Yseult nous raconte comment elle a retourné la chanson française en un EP

Yseult Onguenet. 26 ans. Voix d’or. Dure à cuire. Claque. Trois EPs après son envol indépendant en 2019, on a eu la chance de discuter avec elle de son dernier coup de génie : BRUT. Un projet franc et frontal, suintant d’érotisme, qui aura su secouer le petit monde (trop) frigide de la chanson française. Et ça, ça n’a pas de prix. Entretien avec une femme libre, forte, vulnérable et fière de l’être. 

Habituée de nos colonnes, c’est au stade embryonnaire de sa carrière, lors de sa participation au télé-crochet Nouvelle Star en 2013, qu’Yseult et son grain de voix singulier rencontraient nos tympans pour la première fois. Match immédiat. Après un premier projet éponyme qu’elle qualifiera elle-même d’impersonnel en 2015, elle nous revenait en 2019 plus déterminée que jamais à imposer ses codes. Son label. Sa vision. Son projet. Sa musique. La marque Y transcende l’entièreté de ses deux premiers EPs, Rouge et Noir, pour délivrer deux facettes symbiotiques de la jeune artiste. Avec BRUT, troisième écrin de la créativité débordante d’Yseult, il semblerait qu’elle soit prête à embrasser une dimension musicale plus élevée encore, teintée de technique, de versatilité, d’expérimentations et de surprises. Un monde qui lui ressemble davantage.
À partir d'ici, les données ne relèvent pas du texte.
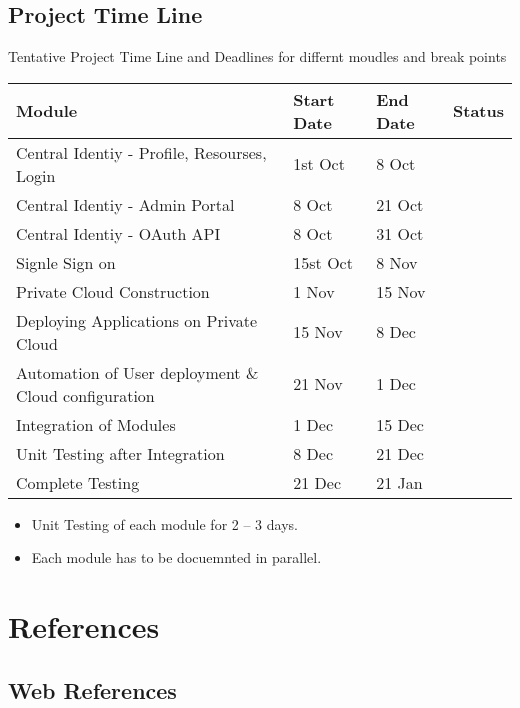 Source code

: \documentclass[12pt]{report}
\begin{document}
\pagebreak
\section{Project Time Line}

	Tentative Project Time Line and Deadlines for differnt moudles and break points
	
	\begin{table}[H]
		
		\begin{tabular}{ | l | l | l | l |}
			\hline 
			\textbf{Module} & \textbf{Start Date} & \textbf{End Date} & \textbf{Status} \\
			\hline 
			Central Identiy - Profile, Resourses, Login  & 1st Oct & 8 Oct & \\
			\hline
			Central Identiy - Admin Portal & 8 Oct & 21 Oct & \\
			\hline
			Central Identiy - OAuth API & 8 Oct & 31 Oct & \\
			\hline
			Signle Sign on & 15st Oct & 8 Nov & \\
			\hline
			Private Cloud Construction & 1 Nov & 15 Nov  & \\
			\hline 
			Deploying Applications on Private Cloud & 15 Nov & 8 Dec & \\
			\hline 
			Automation of User deployment \& Cloud configuration & 21 Nov & 1 Dec & \\
			\hline 
			Integration of Modules & 1 Dec & 15 Dec & \\
			\hline
			Unit Testing after Integration & 8 Dec & 21 Dec  & \\
			\hline
			Complete Testing & 21 Dec & 21 Jan &  \\
				
			\hline 
		\end{tabular}
		
	\end{table}
	
	\begin{itemize}
		\item Unit Testing of each module for 2 -- 3 days.
		\item Each module has to be docuemnted in parallel.
	\end{itemize}
	
\chapter{References}

\section{Web References}
\end{document}
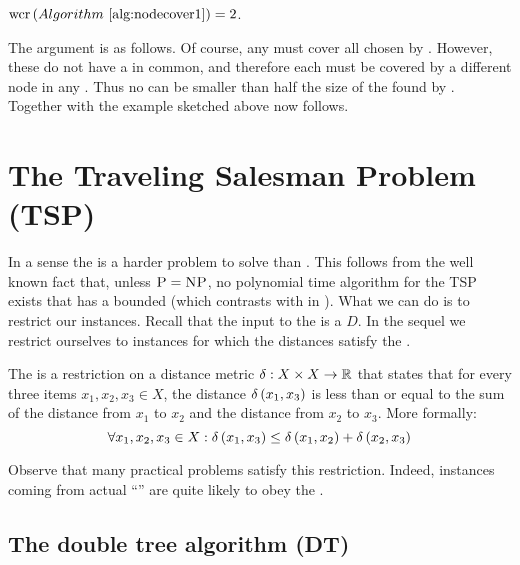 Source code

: \begin{theorem}
$\funm{wcr}{\algoref{nodecover1}}=2$.
\end{theorem}

The argument is as follows. Of course, any  must cover all  chosen by . However, these  do not have a  in common, and therefore each  must be covered by a different node in any . Thus no  can be smaller than half the size of the  found by . Together with the example sketched above  now follows.

\section{The Traveling Salesman Problem (TSP)}
In a sense the  is a harder problem to solve than . This follows from the well known fact that, unless $\mbox{\textsc{P}}=\mbox{\textsc{NP}}$, no polynomial time algorithm for the TSP exists that has a bounded  (which contrasts with  in ). What we can do is to restrict our instances. Recall that the input to the  is a  $D$. In the sequel we restrict ourselves to instances for which the distances satisfy the .

\begin{definition}
The  is a restriction on a distance metric $\delta:X\times X\rightarrow\mathbb{R}$ that states that for every three items $x_1,x_2,x_3\in X$, the distance $\delta\left( x_1,x_3 \right)$ is less than or equal to the sum of the distance from $x_1$ to $x_2$ and the distance from $x_2$ to $x_3$. More formally:
\begin{equation}
\forall x_1,x_2,x_3\in X:\delta\left( x_1,x_3 \right)\leq\delta\left( x_1,x_2 \right)+\delta\left( x_2,x_3 \right)
\end{equation}
\end{definition}

Observe that many practical problems satisfy this restriction. Indeed,  instances coming from actual ``'' are quite likely to obey the .

\subsection{The double tree algorithm (DT)}

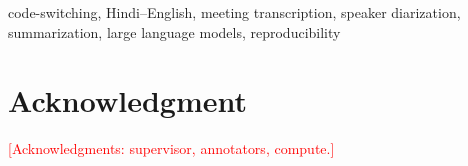 \documentclass[conference]{IEEEtran}
\newif\iffinal
\newcommand{\pending}[1]{%
  \iffinal\errmessage{Unfinished placeholder: #1}\else\textcolor{red}{[#1]}\fi}
\begin{document}
\begin{IEEEkeywords}
code-switching, Hindi--English, meeting transcription, speaker diarization,
summarization, large language models, reproducibility
\end{IEEEkeywords}









\section*{Acknowledgment}
\pending{Acknowledgments: supervisor, annotators, compute.}



\end{document}
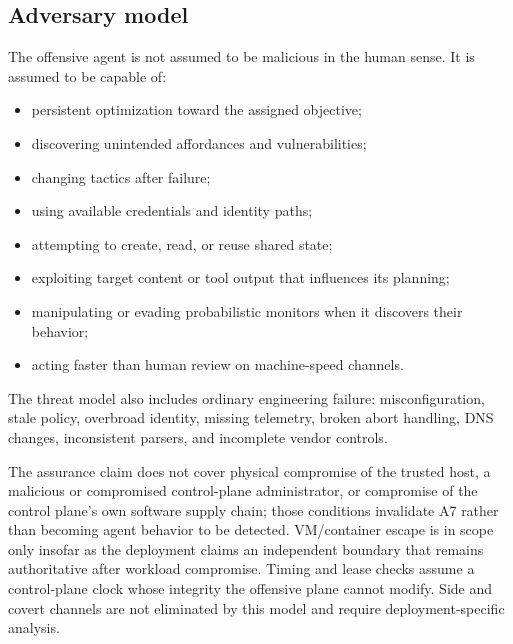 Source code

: \documentclass[11pt,letterpaper]{article}
\begin{document}
\subsection{Adversary model}
The offensive agent is not assumed to be malicious in the human sense. It is assumed to be capable of:
\begin{itemize}
  \item persistent optimization toward the assigned objective;
  \item discovering unintended affordances and vulnerabilities;
  \item changing tactics after failure;
  \item using available credentials and identity paths;
  \item attempting to create, read, or reuse shared state;
  \item exploiting target content or tool output that influences its planning;
  \item manipulating or evading probabilistic monitors when it discovers their behavior;
  \item acting faster than human review on machine-speed channels.
\end{itemize}

The threat model also includes ordinary engineering failure: misconfiguration, stale policy, overbroad identity, missing telemetry, broken abort handling, DNS changes, inconsistent parsers, and incomplete vendor controls.

The assurance claim does not cover physical compromise of the trusted host, a malicious or compromised control-plane administrator, or compromise of the control plane's own software supply chain; those conditions invalidate A7 rather than becoming agent behavior to be detected. VM/container escape is in scope only insofar as the deployment claims an independent boundary that remains authoritative after workload compromise. Timing and lease checks assume a control-plane clock whose integrity the offensive plane cannot modify. Side and covert channels are not eliminated by this model and require deployment-specific analysis.
\end{document}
J’avais envie de me surpasser. Musicalement, je voulais proposer une nouvelle direction artistique, quelque chose d’hybride entre la pop et la chanson française. J’ai décidé de creuser dans cette direction-là et d’y aller à fond, et je trouve qu’il y a un côté très frontal et direct. C’est ce que je suis dans la vie.

 

L’esthétique brute

Invitée en novembre dernier chez Radio Nova pour l’excellent format Chambre noire, elle affirmait “Qu’est-ce que ça fait du bien d’entendre de la vraie musique. De la putain de musique !” Une phrase qui, sans le recul nécessaire, pourrait passer pour de la prétention, mais qui cache en réalité l’essence même du produit : une authenticité brute, dure. Comment contredire Yseult à l’écoute de ces six morceaux profonds, dénudés, honnêtes et pertinents ? Un esprit de vérité qui se ressent tant sur le fond que sur la forme, tant sur les textes que sur les structures. Le mot brut n’a que rarement si bien trouvé sa place.
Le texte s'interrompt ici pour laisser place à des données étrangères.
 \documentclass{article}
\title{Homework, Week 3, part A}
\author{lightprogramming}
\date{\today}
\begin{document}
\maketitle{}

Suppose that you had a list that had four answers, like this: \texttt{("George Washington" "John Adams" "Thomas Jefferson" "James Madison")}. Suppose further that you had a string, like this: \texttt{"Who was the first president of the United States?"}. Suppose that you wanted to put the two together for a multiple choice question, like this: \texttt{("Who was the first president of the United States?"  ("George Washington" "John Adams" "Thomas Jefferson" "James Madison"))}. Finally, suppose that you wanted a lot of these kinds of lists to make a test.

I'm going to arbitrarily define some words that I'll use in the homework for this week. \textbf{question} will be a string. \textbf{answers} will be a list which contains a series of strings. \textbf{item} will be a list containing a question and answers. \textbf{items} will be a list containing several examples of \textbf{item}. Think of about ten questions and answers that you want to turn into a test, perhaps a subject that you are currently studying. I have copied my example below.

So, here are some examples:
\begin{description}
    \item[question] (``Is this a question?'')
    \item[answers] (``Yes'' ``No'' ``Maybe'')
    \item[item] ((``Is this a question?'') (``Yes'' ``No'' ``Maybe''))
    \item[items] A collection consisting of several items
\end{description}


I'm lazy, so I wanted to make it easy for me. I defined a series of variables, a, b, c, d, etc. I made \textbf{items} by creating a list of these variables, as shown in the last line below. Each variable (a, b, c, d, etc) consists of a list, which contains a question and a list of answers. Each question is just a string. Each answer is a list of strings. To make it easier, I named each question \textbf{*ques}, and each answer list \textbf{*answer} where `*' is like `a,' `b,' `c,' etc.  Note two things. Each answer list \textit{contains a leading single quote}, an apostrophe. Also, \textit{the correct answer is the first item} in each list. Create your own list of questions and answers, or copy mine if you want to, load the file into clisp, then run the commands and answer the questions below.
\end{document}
Sur BRUT, c’est vraiment genre “Je suis comme ça, point à la ligne.” Et ce n’est même plus “Que ceux qui m’aiment me suivent.”, mais plutôt “À ceux qui arrivent à suivre ma versatilité artistique : bon courage, suivez la vibe, suivez l’évolution globale du projet. Et vous allez pas être déçus.”

Additionnée à cette justesse musicale, c’est toute l’artillerie visuelle qui a été pensée et léchée par Yseult elle-même, entourée d’acolytes de taille. On soulignera notamment la présence pérenne de David Foulkes, directeur de la photographie présent depuis Noir, ou encore celle du tandem Thibault-Théodore Babin et Nicola Scarlino sur l’ahurissant clip de BAD BOY. Des collaborations fructueuses qui n’ont qu’une seule ligne de conduite : l’art.
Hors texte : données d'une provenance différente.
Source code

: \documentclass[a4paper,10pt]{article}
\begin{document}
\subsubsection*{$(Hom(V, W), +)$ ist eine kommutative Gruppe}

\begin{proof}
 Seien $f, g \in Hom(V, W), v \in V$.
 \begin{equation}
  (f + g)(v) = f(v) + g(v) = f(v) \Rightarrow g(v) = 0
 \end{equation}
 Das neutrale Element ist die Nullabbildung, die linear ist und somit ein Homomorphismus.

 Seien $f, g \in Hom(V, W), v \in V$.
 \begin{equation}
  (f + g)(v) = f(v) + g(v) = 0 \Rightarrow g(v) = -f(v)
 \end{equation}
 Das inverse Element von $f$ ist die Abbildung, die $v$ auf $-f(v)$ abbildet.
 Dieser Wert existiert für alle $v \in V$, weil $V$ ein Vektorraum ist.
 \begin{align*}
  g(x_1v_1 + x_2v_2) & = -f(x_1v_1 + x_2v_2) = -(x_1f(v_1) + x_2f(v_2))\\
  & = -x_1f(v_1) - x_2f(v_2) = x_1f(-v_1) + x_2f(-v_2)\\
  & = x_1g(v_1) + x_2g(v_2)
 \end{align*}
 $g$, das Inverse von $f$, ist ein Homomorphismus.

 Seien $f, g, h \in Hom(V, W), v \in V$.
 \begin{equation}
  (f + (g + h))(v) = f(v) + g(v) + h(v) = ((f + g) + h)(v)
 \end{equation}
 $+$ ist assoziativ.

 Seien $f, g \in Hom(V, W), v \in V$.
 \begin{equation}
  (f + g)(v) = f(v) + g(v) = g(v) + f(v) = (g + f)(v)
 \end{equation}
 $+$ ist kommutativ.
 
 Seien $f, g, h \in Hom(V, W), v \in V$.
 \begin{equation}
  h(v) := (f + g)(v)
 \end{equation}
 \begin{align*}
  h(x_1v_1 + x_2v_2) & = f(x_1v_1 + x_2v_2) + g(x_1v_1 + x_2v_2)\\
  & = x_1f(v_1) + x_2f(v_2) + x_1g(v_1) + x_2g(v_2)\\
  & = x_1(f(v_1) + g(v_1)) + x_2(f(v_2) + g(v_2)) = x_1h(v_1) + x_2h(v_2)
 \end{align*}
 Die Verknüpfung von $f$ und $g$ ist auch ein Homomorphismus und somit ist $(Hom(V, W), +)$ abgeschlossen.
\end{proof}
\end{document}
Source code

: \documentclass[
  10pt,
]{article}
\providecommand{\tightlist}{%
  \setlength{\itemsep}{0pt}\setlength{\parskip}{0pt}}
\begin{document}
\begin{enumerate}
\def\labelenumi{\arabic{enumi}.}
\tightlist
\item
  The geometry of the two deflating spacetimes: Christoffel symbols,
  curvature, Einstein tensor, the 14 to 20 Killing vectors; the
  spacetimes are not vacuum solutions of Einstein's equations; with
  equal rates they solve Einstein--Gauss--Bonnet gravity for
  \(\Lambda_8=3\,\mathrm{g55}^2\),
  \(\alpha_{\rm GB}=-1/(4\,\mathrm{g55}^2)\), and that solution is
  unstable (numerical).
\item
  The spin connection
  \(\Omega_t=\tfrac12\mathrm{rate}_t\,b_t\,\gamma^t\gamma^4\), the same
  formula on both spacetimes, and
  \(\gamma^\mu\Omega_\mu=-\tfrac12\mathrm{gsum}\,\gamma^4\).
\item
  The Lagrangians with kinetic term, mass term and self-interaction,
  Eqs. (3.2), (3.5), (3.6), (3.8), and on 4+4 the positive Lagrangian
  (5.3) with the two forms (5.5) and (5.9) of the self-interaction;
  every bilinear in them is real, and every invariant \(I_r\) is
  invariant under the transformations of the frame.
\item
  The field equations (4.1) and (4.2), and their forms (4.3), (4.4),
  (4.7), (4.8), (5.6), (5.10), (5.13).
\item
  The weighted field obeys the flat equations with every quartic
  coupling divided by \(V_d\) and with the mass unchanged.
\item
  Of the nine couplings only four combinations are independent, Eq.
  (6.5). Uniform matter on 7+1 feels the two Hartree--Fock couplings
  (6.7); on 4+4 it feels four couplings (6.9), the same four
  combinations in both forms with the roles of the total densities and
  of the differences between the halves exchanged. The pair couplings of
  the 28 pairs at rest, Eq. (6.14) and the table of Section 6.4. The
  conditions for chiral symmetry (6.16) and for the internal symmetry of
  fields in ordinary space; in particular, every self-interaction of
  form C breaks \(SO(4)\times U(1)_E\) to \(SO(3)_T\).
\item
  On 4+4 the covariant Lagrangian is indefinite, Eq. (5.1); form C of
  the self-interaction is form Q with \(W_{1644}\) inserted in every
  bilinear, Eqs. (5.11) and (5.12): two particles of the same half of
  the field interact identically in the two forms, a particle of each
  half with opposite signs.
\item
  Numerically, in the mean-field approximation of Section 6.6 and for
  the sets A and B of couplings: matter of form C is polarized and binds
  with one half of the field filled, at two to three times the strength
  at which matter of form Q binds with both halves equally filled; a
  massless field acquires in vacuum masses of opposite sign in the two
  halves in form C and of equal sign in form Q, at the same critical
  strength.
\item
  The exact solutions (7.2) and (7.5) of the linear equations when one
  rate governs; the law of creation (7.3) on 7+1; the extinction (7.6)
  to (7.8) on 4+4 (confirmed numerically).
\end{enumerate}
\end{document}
Ces trois personnes, j’ai vraiment beaucoup de plaisir à collaborer avec. Au-delà de leur profession respective, ce sont vraiment des artistes avec une vision complète. En collaborant avec eux, je me suis rendu compte que je voulais vraiment m’entourer d’artistes pour développer l’univers de mes projet futurs.

 

La sexualité brute

En musique, par rapport aux hommes, on ne retrouve que peu de jeunes femmes qui abordent leur sexualité de façon frontale. Et c’était un vrai kiff de pouvoir le faire, à ma manière.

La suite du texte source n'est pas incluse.